October: This is the month–we’ll have three quarters of earnings reports–when we’ll find out whether the earnings optimists or pessimists were right about earnings growth for 2017. The spread between the two sides is large. The optimistic consensus is looking for 13% year over year earnings growth for the companies in the Standard & Poor’s 500. That projected growth rate, the optimists argue, justifies not just the current record level of the S&P 500–2257.83 at the close on January 3–but an advance of maybe 10% from here. The 10% figure feels to me suspiciously like a Wall Street default projection designed to keep investors on board. I would point out that a 10% projected return on the optimistic side isn’t exactly a huge inducement for staying invested during a year with the risks that I’ve outlined in this post. More pessimistic earnings projections include 8.7% from Zacks and 6% from Goldman Sachs. Anything like Goldman’s forecast would be a severe disappointment for this market. And it’s fairly easy to point to potential causes for that lower projection–such as the strong U.S. dollar hitting revenue and earnings for U.S. companies doing business overseas, and higher interest rates from the Federal Reserve. Does anyone–including myself–really know what earnings growth will be in 2017? No way. But the potential for volatility is certainly present in the current forecasts.

November:  China’s Communist Party meets only once every five years to pick its top leaders. There’s little doubt that Xi Jinping, will win a second term as General Secretary (and President of China.) But China watchers will be paying close attention to what happen to younger officials such as Sun Zhengcai, Hu Chunhua and Chen Min’er are promoted to the Politburo Standing Committee. That would be a sign that Xi is thinking, at least, of stepping down after his second term as General Secretary in 2022. (Xi is limited by the Chinese constitution to two terms as president but the position of General Secretary of the party, an office with much more power than that of president, is not term limited. Xi is sending clear signs that his policies before the congress will emphasize Chinese nationalism, China’s ability to project power outside its borders, solid economic growth of at least 6%, and total party control of Chinese society. That agenda is fraught with the possibility of conflict with a Trump administration that seems convinced that China rather than Russia is the biggest great power opponent facing the United States. I don’t think Xi is contemplating giving President Trump even a token victory on trade and the value of China’s currency.,China party Congress.

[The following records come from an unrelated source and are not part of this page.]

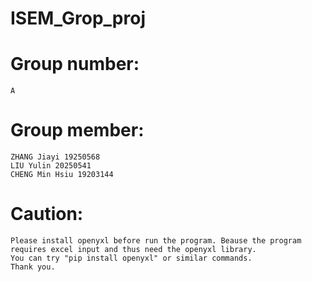 # ISEM_Grop_proj

# Group number:
    A

# Group member:
    ZHANG Jiayi 19250568
    LIU Yulin 20250541
    CHENG Min Hsiu 19203144

# Caution:
    Please install openyxl before run the program. Beause the program requires excel input and thus need the openyxl library. 
    You can try "pip install openyxl" or similar commands.
    Thank you.

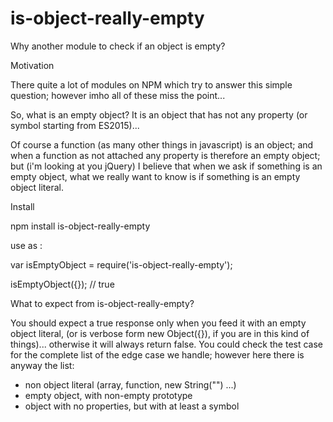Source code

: # is-object-really-empty

Why another module to check if an object is empty?

Motivation

There quite a lot of modules on NPM which try to answer this simple question; however imho all of these miss the point... 

So, what is an empty object? It is an object that has not any property (or symbol starting from ES2015)...

Of course a function (as many other things in javascript) is an object; and when a function as not attached any property is therefore an empty object; but (i'm looking at you jQuery) I believe that when we ask if something is an empty object, what we really want to know is if something is an empty object literal.

Install

npm install is-object-really-empty

use as :

var isEmptyObject = require('is-object-really-empty');

isEmptyObject({}); // true


What to expect from is-object-really-empty?

You should expect a true response only when you feed it with an empty object literal, (or is verbose form new Object({}), if you are in this kind of things)... otherwise it will always return false.
You could check the test case for the complete list of the edge case we handle; however here there is anyway the list:

* non object literal (array, function, new String("") ...)
* empty object, with non-empty prototype
* object with no properties, but with at least a symbol
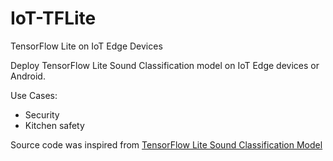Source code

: # IoT-TFLite
TensorFlow Lite on IoT Edge Devices

Deploy TensorFlow Lite Sound Classification model on IoT Edge devices or Android. 

Use Cases:
- Security
- Kitchen safety



Source code was inspired from [TensorFlow Lite Sound Classification Model](https://github.com/tensorflow/examples/tree/master/lite/examples/sound_classification/android)
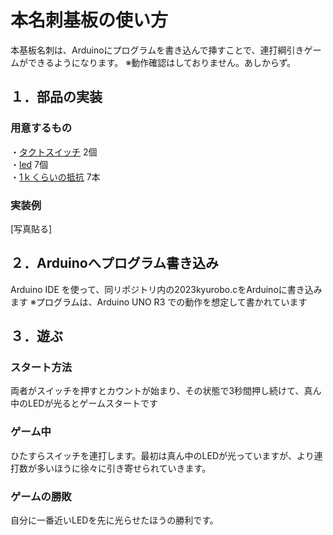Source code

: # 本名刺基板の使い方

本基板名刺は、Arduinoにプログラムを書き込んで挿すことで、連打綱引きゲームができるようになります。
※動作確認はしておりません。あしからず。

## １．部品の実装
### 用意するもの
・[タクトスイッチ](https://akizukidenshi.com/catalog/g/gP-03647/)  2個 <br>
・[led](https://akizukidenshi.com/catalog/g/gI-11577/)  7個<br>
・[1ｋくらいの抵抗](https://akizukidenshi.com/catalog/g/gR-25102/)  7本<br>
### 実装例

[写真貼る]

## ２．Arduinoへプログラム書き込み

Arduino IDE を使って、同リポジトリ内の2023kyurobo.cをArduinoに書き込みます
※プログラムは、Arduino UNO R3 での動作を想定して書かれています

## ３．遊ぶ

### スタート方法

両者がスイッチを押すとカウントが始まり、その状態で3秒間押し続けて、真ん中のLEDが光るとゲームスタートです

### ゲーム中

ひたすらスイッチを連打します。最初は真ん中のLEDが光っていますが、より連打数が多いほうに徐々に引き寄せられていきます。

### ゲームの勝敗

自分に一番近いLEDを先に光らせたほうの勝利です。
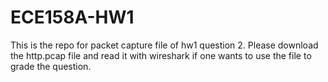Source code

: # ECE158A-HW1

This is the repo for packet capture file of hw1 question 2. Please download the http.pcap file and read it with wireshark if one wants to use the file to grade the question.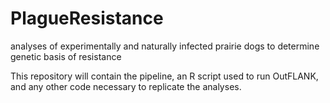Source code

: # PlagueResistance
analyses of experimentally and naturally infected prairie dogs to determine genetic basis of resistance

This repository will contain the pipeline, an R script used to run OutFLANK, and any other code necessary to replicate the analyses. 
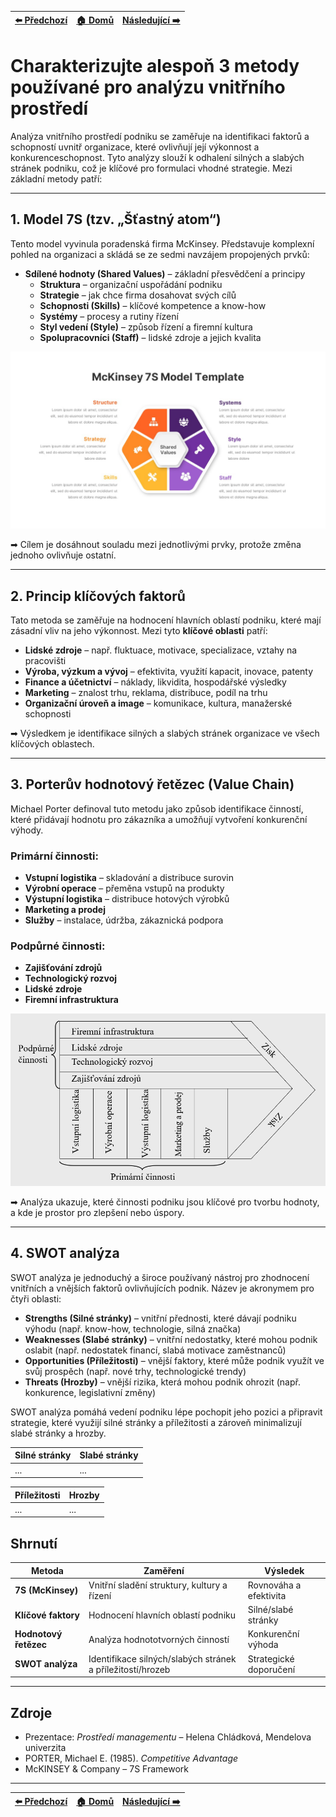 <div align="center">

| [⬅️ Předchozí](otazka_7.md) | [🏠 Domů](../../README.md) | [Následující ➡️](otazka_9.md) |
|:-------------------------:|:---------------------------:|:-----------------------------:|

</div>

# Charakterizujte alespoň 3 metody používané pro analýzu vnitřního prostředí

Analýza vnitřního prostředí podniku se zaměřuje na identifikaci faktorů a schopností uvnitř organizace, které ovlivňují její výkonnost a konkurenceschopnost. Tyto analýzy slouží k odhalení silných a slabých stránek podniku, což je klíčové pro formulaci vhodné strategie. Mezi základní metody patří:

---

## 1. Model 7S (tzv. „Šťastný atom“)

Tento model vyvinula poradenská firma McKinsey. Představuje komplexní pohled na organizaci a skládá se ze sedmi navzájem propojených prvků:

* **Sdílené hodnoty (Shared Values)** – základní přesvědčení a principy
    * **Struktura** – organizační uspořádání podniku
    * **Strategie** – jak chce firma dosahovat svých cílů
    * **Schopnosti (Skills)** – klíčové kompetence a know-how
    * **Systémy** – procesy a rutiny řízení
    * **Styl vedení (Style)** – způsob řízení a firemní kultura
    * **Spolupracovníci (Staff)** – lidské zdroje a jejich kvalita

![](../../obr\model7s.jpg)

➡ Cílem je dosáhnout souladu mezi jednotlivými prvky, protože změna jednoho ovlivňuje ostatní.

---

## 2. Princip klíčových faktorů

Tato metoda se zaměřuje na hodnocení hlavních oblastí podniku, které mají zásadní vliv na jeho výkonnost. Mezi tyto **klíčové oblasti** patří:

* **Lidské zdroje** – např. fluktuace, motivace, specializace, vztahy na pracovišti
* **Výroba, výzkum a vývoj** – efektivita, využití kapacit, inovace, patenty
* **Finance a účetnictví** – náklady, likvidita, hospodářské výsledky
* **Marketing** – znalost trhu, reklama, distribuce, podíl na trhu
* **Organizační úroveň a image** – komunikace, kultura, manažerské schopnosti

➡ Výsledkem je identifikace silných a slabých stránek organizace ve všech klíčových oblastech.

---

## 3. Porterův hodnotový řetězec (Value Chain)

Michael Porter definoval tuto metodu jako způsob identifikace činností, které přidávají hodnotu pro zákazníka a umožňují vytvoření konkurenční výhody.

### Primární činnosti:

* **Vstupní logistika** – skladování a distribuce surovin
* **Výrobní operace** – přeměna vstupů na produkty
* **Výstupní logistika** – distribuce hotových výrobků
* **Marketing a prodej**
* **Služby** – instalace, údržba, zákaznická podpora

### Podpůrné činnosti:

* **Zajišťování zdrojů**
* **Technologický rozvoj**
* **Lidské zdroje**
* **Firemní infrastruktura**

![](../../obr\porter.png)

➡ Analýza ukazuje, které činnosti podniku jsou klíčové pro tvorbu hodnoty, a kde je prostor pro zlepšení nebo úspory.

---

## 4. SWOT analýza

SWOT analýza je jednoduchý a široce používaný nástroj pro zhodnocení vnitřních a vnějších faktorů ovlivňujících podnik. Název je akronymem pro čtyři oblasti:

- **Strengths (Silné stránky)** – vnitřní přednosti, které dávají podniku výhodu (např. know-how, technologie, silná značka)
- **Weaknesses (Slabé stránky)** – vnitřní nedostatky, které mohou podnik oslabit (např. nedostatek financí, slabá motivace zaměstnanců)
- **Opportunities (Příležitosti)** – vnější faktory, které může podnik využít ve svůj prospěch (např. nové trhy, technologické trendy)
- **Threats (Hrozby)** – vnější rizika, která mohou podnik ohrozit (např. konkurence, legislativní změny)

SWOT analýza pomáhá vedení podniku lépe pochopit jeho pozici a připravit strategie, které využijí silné stránky a příležitosti a zároveň minimalizují slabé stránky a hrozby.

| Silné stránky | Slabé stránky |
|---------------|---------------|
| ...           | ...           |

| Příležitosti  | Hrozby        |
|---------------|---------------|
| ...           | ...           |

## Shrnutí

| Metoda                | Zaměření                                    | Výsledek               |
| --------------------- | ------------------------------------------- | ---------------------- |
| **7S (McKinsey)**     | Vnitřní sladění struktury, kultury a řízení | Rovnováha a efektivita |
| **Klíčové faktory**   | Hodnocení hlavních oblastí podniku          | Silné/slabé stránky    |
| **Hodnotový řetězec** | Analýza hodnototvorných činností            | Konkurenční výhoda     |
| **SWOT analýza**      | Identifikace silných/slabých stránek a příležitostí/hrozeb | Strategické doporučení |

---

## Zdroje

* Prezentace: *Prostředí managementu* – Helena Chládková, Mendelova univerzita
* PORTER, Michael E. (1985). *Competitive Advantage*
* McKINSEY & Company – 7S Framework

---

<div align="center">

| [⬅️ Předchozí](otazka_7.md) | [🏠 Domů](../../README.md) | [Následující ➡️](otazka_9.md) |
|:-------------------------:|:---------------------------:|:-----------------------------:|

</div>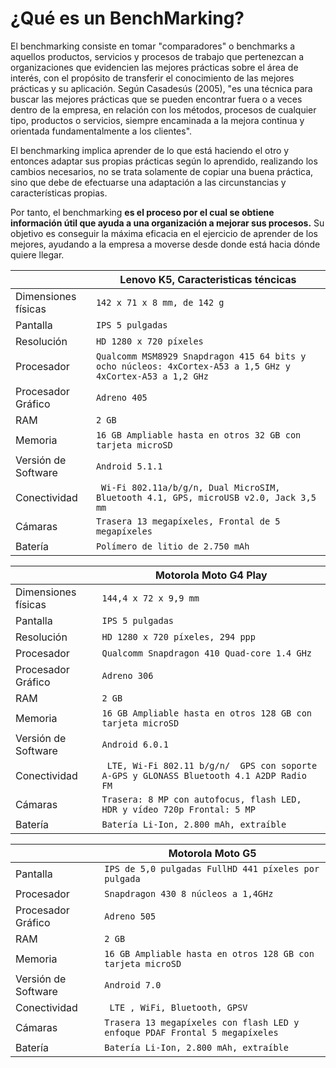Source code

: # ¿Qué es un BenchMarking?

El benchmarking consiste en tomar "comparadores" o benchmarks a aquellos productos, servicios y procesos de trabajo que pertenezcan a organizaciones que evidencien las mejores prácticas sobre el área de interés, con el propósito de transferir el conocimiento de las mejores prácticas y su aplicación. Según Casadesús (2005), "es una técnica para buscar las mejores prácticas que se pueden encontrar fuera o a veces dentro de la empresa, en relación con los métodos, procesos de cualquier tipo, productos o servicios, siempre encaminada a la mejora continua y orientada fundamentalmente a los clientes".

El benchmarking implica aprender de lo que está haciendo el otro y entonces adaptar sus propias prácticas según lo aprendido, realizando los cambios necesarios, no se trata solamente de copiar una buena práctica, sino que debe de efectuarse una adaptación a las circunstancias y características propias.


Por tanto, el benchmarking **es el proceso por el cual se obtiene información útil que ayuda a una organización a mejorar sus procesos.** Su objetivo es conseguir la máxima eficacia en el ejercicio de aprender de los mejores, ayudando a la empresa a moverse desde donde está hacia dónde quiere llegar.



|                |Lenovo K5, Caracteristicas téncicas                                                      |
|----------------    |-------------------------------                                                      |
|Dimensiones físicas |`142 x 71 x 8 mm, de 142 g`                                                          |
|Pantalla            |`IPS 5 pulgadas`                                                                     |
|Resolución          |`HD 1280 x 720 píxeles`                                                              |
|Procesador          |`Qualcomm MSM8929 Snapdragon 415 64 bits y ocho núcleos: 4xCortex-A53 a 1,5 GHz y                              4xCortex-A53 a 1,2 GHz`                                                             |
|Procesador Gráfico  |`Adreno 405`                                                                         |
|RAM                 |`2 GB`                                                                               |
|Memoria             |`16 GB Ampliable hasta en otros 32 GB con tarjeta microSD`                           |
|Versión de Software |`Android 5.1.1`                                                                      |
|Conectividad        |`	Wi-Fi 802.11a/b/g/n, Dual MicroSIM, Bluetooth 4.1, GPS, microUSB v2.0, Jack 3,5 mm`|
|Cámaras             |`Trasera 13 megapíxeles, Frontal de 5 megapíxeles`                                   |
|Batería             |`Polímero de litio de 2.750 mAh`                                                     |



|                |Motorola Moto G4 Play                                                     |
|----------------    |-------------------------------                                                      |
|Dimensiones físicas |`144,4 x 72 x 9,9 mm`                                                          |
|Pantalla            |`IPS 5 pulgadas`                                                                     |
|Resolución          |`HD 1280 x 720 píxeles, 294 ppp`                                                     |
|Procesador          |`Qualcomm Snapdragon 410 Quad-core 1.4 GHz`                                                             |
|Procesador Gráfico  |`Adreno 306`                                                                         |
|RAM                 |`2 GB`                                                                               |
|Memoria             |`16 GB Ampliable hasta en otros 128 GB con tarjeta microSD`                           |
|Versión de Software |`Android 6.0.1`                                                                      |
|Conectividad        |`	LTE, Wi-Fi 802.11 b/g/n/  GPS con soporte A-GPS y GLONASS Bluetooth 4.1 A2DP Radio FM`|
|Cámaras             |`Trasera: 8 MP con autofocus, flash LED, HDR y vídeo 720p Frontal: 5 MP`                                   |
|Batería             |`Batería Li-Ion, 2.800 mAh, extraíble`                                               |


|                |Motorola Moto G5                                                     |
|----------------    |-------------------------------                                                      |
|Pantalla            |`IPS de 5,0 pulgadas FullHD 441 píxeles por pulgada`                                 |
|Procesador          |`Snapdragon 430 8 núcleos a 1,4GHz`                                                  |
|Procesador Gráfico  |`Adreno 505`                                                                         |
|RAM                 |`2 GB`                                                                               |
|Memoria             |`16 GB Ampliable hasta en otros 128 GB con tarjeta microSD`                          |
|Versión de Software |`Android 7.0`                                                                      |
|Conectividad        |`	LTE , WiFi, Bluetooth, GPSV`|
|Cámaras             |`Trasera 13 megapíxeles con flash LED y enfoque PDAF Frontal 5 megapíxeles`          |
|Batería             |`Batería Li-Ion, 2.800 mAh, extraíble`                                               |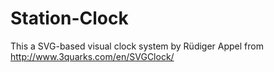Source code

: # Station-Clock
This a SVG-based visual clock system by Rüdiger Appel from http://www.3quarks.com/en/SVGClock/
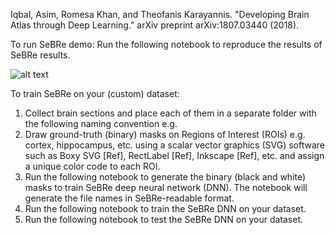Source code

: Iqbal, Asim, Romesa Khan, and Theofanis Karayannis. "Developing Brain Atlas through Deep Learning." arXiv preprint arXiv:1807.03440 (2018).

To run SeBRe demo:
Run the following notebook to reproduce the results of SeBRe results.

![alt text](https://github.com/itsasimiqbal/SeBRe/blob/master/SeBRe_block_diagram.png)

To train SeBRe on your (custom) dataset:
1. Collect brain sections and place each of them in a separate folder with the following naming convention e.g. 
2. Draw ground-truth (binary) masks on Regions of Interest (ROIs) e.g. cortex, hippocampus, etc. using a scalar vector graphics (SVG) software such as Boxy SVG [Ref], RectLabel [Ref], Inkscape [Ref], etc. and assign a unique color code to each ROI.
3. Run the following notebook to generate the binary (black and white) masks to train SeBRe deep neural network (DNN). The notebook will generate the file names in SeBRe-readable format.
4. Run the following notebook to train the SeBRe DNN on your dataset.
5. Run the following notebook to test the SeBRe DNN on your dataset.
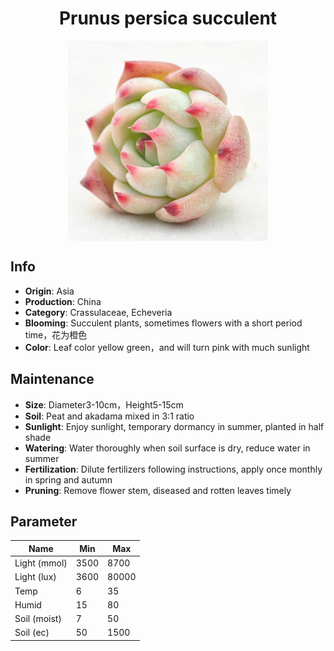 <h1 align='center'>Prunus persica succulent</h1>
<p align="center">
    <img 
        align='center'
        width='320'
        src="../images/prunus persica succulent.png" 
        alt='Prunus persica succulent' />
</p>

## Info

 - **Origin**: Asia
 - **Production**: China
 - **Category**: Crassulaceae, Echeveria
 - **Blooming**: Succulent plants, sometimes flowers with a short period time，花为橙色
 - **Color**: Leaf color yellow green，and will turn pink with much sunlight

## Maintenance

 - **Size**: Diameter3-10cm，Height5-15cm
 - **Soil**: Peat and akadama mixed in 3:1 ratio
 - **Sunlight**: Enjoy sunlight, temporary dormancy in summer, planted in half shade
 - **Watering**: Water thoroughly when soil surface is dry, reduce water in summer
 - **Fertilization**: Dilute fertilizers following instructions, apply once monthly in spring and autumn
 - **Pruning**: Remove flower stem, diseased and rotten leaves timely

## Parameter

| Name         | Min  | Max   |
|--------------|------|-------|
| Light (mmol) | 3500 | 8700  |
| Light (lux)  | 3600 | 80000 |
| Temp         | 6    | 35    |
| Humid        | 15   | 80    |
| Soil (moist) | 7   | 50    |
| Soil (ec)    | 50  | 1500  |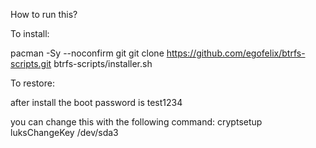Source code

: How to run this?

To install:

pacman -Sy --noconfirm git
git clone https://github.com/egofelix/btrfs-scripts.git
btrfs-scripts/installer.sh



To restore:



after install the boot password is test1234

you can change this with the following command:
cryptsetup luksChangeKey /dev/sda3
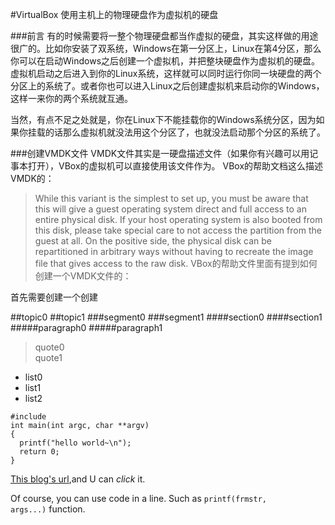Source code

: #VirtualBox 使用主机上的物理硬盘作为虚拟机的硬盘

###前言
有的时候需要将一整个物理硬盘都当作虚拟的硬盘，其实这样做的用途很广的。比如你安装了双系统，Windows在第一分区上，Linux在第4分区，那么你可以在启动Windows之后创建一个虚拟机，并把整块硬盘作为虚拟机的硬盘。虚拟机启动之后进入到你的Linux系统，这样就可以同时运行你同一块硬盘的两个分区上的系统了。或者你也可以进入Linux之后创建虚拟机来启动你的Windows，这样一来你的两个系统就互通。

当然，有点不足之处就是，你在Linux下不能挂载你的Windows系统分区，因为如果你挂载的话那么虚拟机就没法用这个分区了，也就没法启动那个分区的系统了。

###创建VMDK文件
VMDK文件其实是一硬盘描述文件（如果你有兴趣可以用记事本打开），VBox的虚拟机可以直接使用该文件作为。
VBox的帮助文档这么描述VMDK的：
> While this variant is the simplest to set up, you must be aware that this will give a guest operating system direct and full access to an entire physical disk. If your host operating system is also booted from this disk, please take special care to not access the partition from the guest at all. On the positive side, the physical disk can be repartitioned in arbitrary ways without having to recreate the image file that gives access to the raw disk.
VBox的帮助文件里面有提到如何创建一个VMDK文件的：
>

首先需要创建一个创建

##topic0
##topic1
###segment0
###segment1
####section0
####section1
#####paragraph0
#####paragraph1
>quote0<br />quote1

* list0
* list1
* list2

<pre>
<code>#include <stdio.h>
int main(int argc, char **argv)
{
  printf("hello world~\n");
  return 0;
}</code>
</pre>

[This blog's url](https://github.com/sintrb/techblog/blob/master/BlogTemplate.md),and U can *click* it.

Of course, you can use code in a line. Such as <code>printf(frmstr, args...)</code> function.
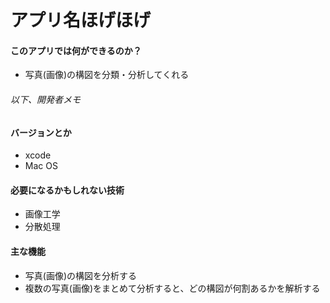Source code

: 
# アプリ名ほげほげ

#### このアプリでは何ができるのか？
* 写真(画像)の構図を分類・分析してくれる

###### 以下、開発者メモ
#### バージョンとか
* xcode 
* Mac OS


#### 必要になるかもしれない技術
* 画像工学
* 分散処理

#### 主な機能
* 写真(画像)の構図を分析する
* 複数の写真(画像)をまとめて分析すると、どの構図が何割あるかを解析する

December: OPEC will go into the end of the year having failed to remove the budget pressure on its most hard-pressed members, who need oil prices of better than $100 a barrel. And with an already deep conflict between Iran and Saudi Arabia over influence in the Middle East having gotten more heated and more bitter after Iran’s successful intervention in Syria. Holding the line on the current reduction in production agreed in November 2016 will be hard. Getting any greater capacity cuts in the face of resurgent production from U.S. oil shale producers and from the North Sea, Libya and Nigeria will be extremely difficult. Exactly how difficult will depend on OPEC’s success is balancing supply and demand in 2016 and in reducing the global surplus inventory of crude. If oil prices are still in the vicinity of $60 after a year of production cuts, there’s a good chance that OPEC will be unable to reach a new deal. Any failure on that front would send oil prices tumbling.

Those are the big macro risks I see for 2017. Nothing guarantees that all or any of those potential risks will actually materialize. And you’ll note that I haven’t mentioned any of the things that could go right in 2017. That’s more appropriate, I think, for my next big picture piece on the best stocks for 2017. I’m typing as fast as I can on that one and hope to have it done within the week.